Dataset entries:
━━━━━━━━━━
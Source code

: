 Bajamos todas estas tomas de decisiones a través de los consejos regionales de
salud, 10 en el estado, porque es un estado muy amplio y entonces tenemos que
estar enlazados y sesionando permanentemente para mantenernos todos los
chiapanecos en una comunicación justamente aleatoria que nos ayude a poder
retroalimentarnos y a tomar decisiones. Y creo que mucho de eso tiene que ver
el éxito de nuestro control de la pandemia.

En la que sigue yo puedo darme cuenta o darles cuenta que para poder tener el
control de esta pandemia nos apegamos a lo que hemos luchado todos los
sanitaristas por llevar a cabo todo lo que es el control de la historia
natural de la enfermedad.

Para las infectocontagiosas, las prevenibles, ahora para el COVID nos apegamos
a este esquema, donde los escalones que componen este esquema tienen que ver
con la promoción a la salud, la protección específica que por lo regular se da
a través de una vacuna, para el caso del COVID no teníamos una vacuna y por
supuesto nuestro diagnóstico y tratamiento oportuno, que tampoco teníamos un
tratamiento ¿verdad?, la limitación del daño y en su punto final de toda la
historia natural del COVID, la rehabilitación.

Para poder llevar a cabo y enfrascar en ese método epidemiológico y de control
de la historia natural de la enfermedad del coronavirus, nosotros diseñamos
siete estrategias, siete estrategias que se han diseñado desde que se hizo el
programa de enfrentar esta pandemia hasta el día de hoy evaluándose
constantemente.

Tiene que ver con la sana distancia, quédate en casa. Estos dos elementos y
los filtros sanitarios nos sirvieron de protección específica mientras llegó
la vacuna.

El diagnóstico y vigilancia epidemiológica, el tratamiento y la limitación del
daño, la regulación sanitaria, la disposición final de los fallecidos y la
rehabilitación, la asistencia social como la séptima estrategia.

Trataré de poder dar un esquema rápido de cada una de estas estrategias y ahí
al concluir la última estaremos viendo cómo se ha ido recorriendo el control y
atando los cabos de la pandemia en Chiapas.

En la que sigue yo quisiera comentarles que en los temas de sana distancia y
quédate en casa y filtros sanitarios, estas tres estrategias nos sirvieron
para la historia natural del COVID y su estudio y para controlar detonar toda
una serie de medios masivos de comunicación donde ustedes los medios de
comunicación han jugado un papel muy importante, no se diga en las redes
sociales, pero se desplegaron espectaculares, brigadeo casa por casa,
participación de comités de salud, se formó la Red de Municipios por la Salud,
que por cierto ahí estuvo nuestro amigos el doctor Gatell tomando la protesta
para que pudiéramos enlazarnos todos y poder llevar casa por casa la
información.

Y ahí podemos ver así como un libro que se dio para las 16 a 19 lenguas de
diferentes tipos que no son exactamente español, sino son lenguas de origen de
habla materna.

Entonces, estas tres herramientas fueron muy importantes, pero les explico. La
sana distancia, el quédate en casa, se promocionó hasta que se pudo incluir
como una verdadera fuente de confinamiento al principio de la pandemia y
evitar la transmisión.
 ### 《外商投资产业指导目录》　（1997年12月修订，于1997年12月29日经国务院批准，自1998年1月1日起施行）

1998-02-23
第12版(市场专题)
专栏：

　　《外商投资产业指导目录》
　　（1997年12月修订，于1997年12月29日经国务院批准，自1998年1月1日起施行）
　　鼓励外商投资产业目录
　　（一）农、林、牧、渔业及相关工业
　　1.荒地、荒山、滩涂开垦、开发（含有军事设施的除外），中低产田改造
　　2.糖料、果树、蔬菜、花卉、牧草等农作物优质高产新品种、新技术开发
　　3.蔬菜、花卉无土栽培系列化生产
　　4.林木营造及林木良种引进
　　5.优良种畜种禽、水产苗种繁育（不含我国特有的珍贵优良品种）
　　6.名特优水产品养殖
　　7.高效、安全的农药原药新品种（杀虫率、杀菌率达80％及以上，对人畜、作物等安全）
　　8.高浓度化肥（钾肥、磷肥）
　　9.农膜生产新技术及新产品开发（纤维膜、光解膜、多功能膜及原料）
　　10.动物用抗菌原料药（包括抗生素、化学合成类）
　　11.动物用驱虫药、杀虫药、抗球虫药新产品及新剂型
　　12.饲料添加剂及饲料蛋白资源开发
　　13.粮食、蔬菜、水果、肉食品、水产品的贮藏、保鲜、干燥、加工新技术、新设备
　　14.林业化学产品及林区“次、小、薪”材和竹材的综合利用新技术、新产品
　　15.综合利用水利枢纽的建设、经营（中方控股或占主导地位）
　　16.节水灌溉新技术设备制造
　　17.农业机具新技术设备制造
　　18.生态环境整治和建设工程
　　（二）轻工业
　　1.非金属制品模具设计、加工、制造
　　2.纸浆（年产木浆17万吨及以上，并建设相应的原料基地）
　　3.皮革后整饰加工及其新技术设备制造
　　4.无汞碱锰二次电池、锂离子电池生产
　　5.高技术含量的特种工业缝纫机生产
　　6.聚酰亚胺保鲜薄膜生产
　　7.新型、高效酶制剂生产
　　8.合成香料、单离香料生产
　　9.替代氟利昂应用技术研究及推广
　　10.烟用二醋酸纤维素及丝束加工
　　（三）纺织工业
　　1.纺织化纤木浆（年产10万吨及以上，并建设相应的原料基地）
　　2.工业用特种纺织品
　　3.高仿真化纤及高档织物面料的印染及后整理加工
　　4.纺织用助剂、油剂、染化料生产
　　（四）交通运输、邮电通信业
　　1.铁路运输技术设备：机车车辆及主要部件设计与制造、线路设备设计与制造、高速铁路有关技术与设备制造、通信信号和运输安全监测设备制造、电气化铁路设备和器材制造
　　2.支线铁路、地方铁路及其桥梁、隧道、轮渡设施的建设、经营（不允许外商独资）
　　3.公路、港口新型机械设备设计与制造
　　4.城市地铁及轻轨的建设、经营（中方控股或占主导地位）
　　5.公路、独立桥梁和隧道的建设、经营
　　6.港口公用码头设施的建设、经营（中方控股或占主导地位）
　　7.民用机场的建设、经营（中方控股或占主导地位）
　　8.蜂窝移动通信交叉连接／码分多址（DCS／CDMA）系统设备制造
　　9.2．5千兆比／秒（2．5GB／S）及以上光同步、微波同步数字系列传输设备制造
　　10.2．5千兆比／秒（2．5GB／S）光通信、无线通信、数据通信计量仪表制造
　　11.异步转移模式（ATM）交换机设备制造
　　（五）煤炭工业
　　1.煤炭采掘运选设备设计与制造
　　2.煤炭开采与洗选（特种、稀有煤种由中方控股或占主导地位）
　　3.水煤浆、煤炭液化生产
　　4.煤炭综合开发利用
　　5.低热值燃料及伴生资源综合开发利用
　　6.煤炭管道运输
━━━━━━━━━━
** REQUIRED ACTION **
Which lines run from the one containing "10.烟用二醋酸纤维素及丝束加工" to the end of the data? Output them exactly, with nothing added.

** EXERCISE OUTPUT **
　　10.烟用二醋酸纤维素及丝束加工
　　（三）纺织工业
　　1.纺织化纤木浆（年产10万吨及以上，并建设相应的原料基地）
　　2.工业用特种纺织品
　　3.高仿真化纤及高档织物面料的印染及后整理加工
　　4.纺织用助剂、油剂、染化料生产
　　（四）交通运输、邮电通信业
　　1.铁路运输技术设备：机车车辆及主要部件设计与制造、线路设备设计与制造、高速铁路有关技术与设备制造、通信信号和运输安全监测设备制造、电气化铁路设备和器材制造
　　2.支线铁路、地方铁路及其桥梁、隧道、轮渡设施的建设、经营（不允许外商独资）
　　3.公路、港口新型机械设备设计与制造
　　4.城市地铁及轻轨的建设、经营（中方控股或占主导地位）
　　5.公路、独立桥梁和隧道的建设、经营
　　6.港口公用码头设施的建设、经营（中方控股或占主导地位）
　　7.民用机场的建设、经营（中方控股或占主导地位）
　　8.蜂窝移动通信交叉连接／码分多址（DCS／CDMA）系统设备制造
　　9.2．5千兆比／秒（2．5GB／S）及以上光同步、微波同步数字系列传输设备制造
　　10.2．5千兆比／秒（2．5GB／S）光通信、无线通信、数据通信计量仪表制造
　　11.异步转移模式（ATM）交换机设备制造
　　（五）煤炭工业
　　1.煤炭采掘运选设备设计与制造
　　2.煤炭开采与洗选（特种、稀有煤种由中方控股或占主导地位）
　　3.水煤浆、煤炭液化生产
　　4.煤炭综合开发利用
　　5.低热值燃料及伴生资源综合开发利用
　　6.煤炭管道运输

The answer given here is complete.